* ACTIVITY *
Every line below that has "following" in it should be copied.

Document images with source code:
_ _ _
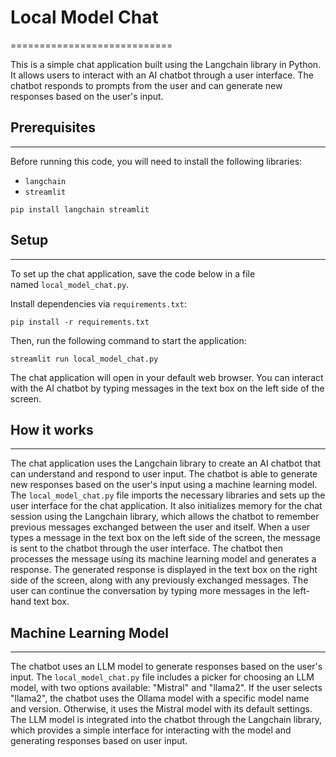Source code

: # Local Model Chat
============================

This is a simple chat application built using the Langchain library in Python. It allows users to interact with an AI chatbot through a user interface. The chatbot responds to prompts from the user and can generate new responses based on the user's input.

## Prerequisites

---------------------------------------------------------

Before running this code, you will need to install the following libraries:

-   `langchain` 
-   `streamlit` 

```
pip install langchain streamlit
```

## Setup

-----------------------------------------

To set up the chat application, save the code below in a file named `local_model_chat.py`. 

Install dependencies via `requirements.txt`:

``` 
pip install -r requirements.txt

```

Then, run the following command to start the application:

```
streamlit run local_model_chat.py
```

The chat application will open in your default web browser. You can interact with the AI chatbot by typing messages in the text box on the left side of the screen.

## How it works

-------------------------------------------------------

The chat application uses the Langchain library to create an AI chatbot that can understand and respond to user input. The chatbot is able to generate new responses based on the user's input using a machine learning model. The `local_model_chat.py` file imports the necessary libraries and sets up the user interface for the chat application. It also initializes memory for the chat session using the Langchain library, which allows the chatbot to remember previous messages exchanged between the user and itself. When a user types a message in the text box on the left side of the screen, the message is sent to the chatbot through the user interface. The chatbot then processes the message using its machine learning model and generates a response. The generated response is displayed in the text box on the right side of the screen, along with any previously exchanged messages. The user can continue the conversation by typing more messages in the left-hand text box.

## Machine Learning Model

---------------------------------------------------------------------------

The chatbot uses an LLM model to generate responses based on the user's input. The `local_model_chat.py` file includes a picker for choosing an LLM model, with two options available: "Mistral" and "llama2". If the user selects "llama2", the chatbot uses the Ollama model with a specific model name and version. Otherwise, it uses the Mistral model with its default settings. The LLM model is integrated into the chatbot through the Langchain library, which provides a simple interface for interacting with the model and generating responses based on user input.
_ _ _
* RESULT OF THE EXERCISE *
Before running this code, you will need to install the following libraries:
Then, run the following command to start the application:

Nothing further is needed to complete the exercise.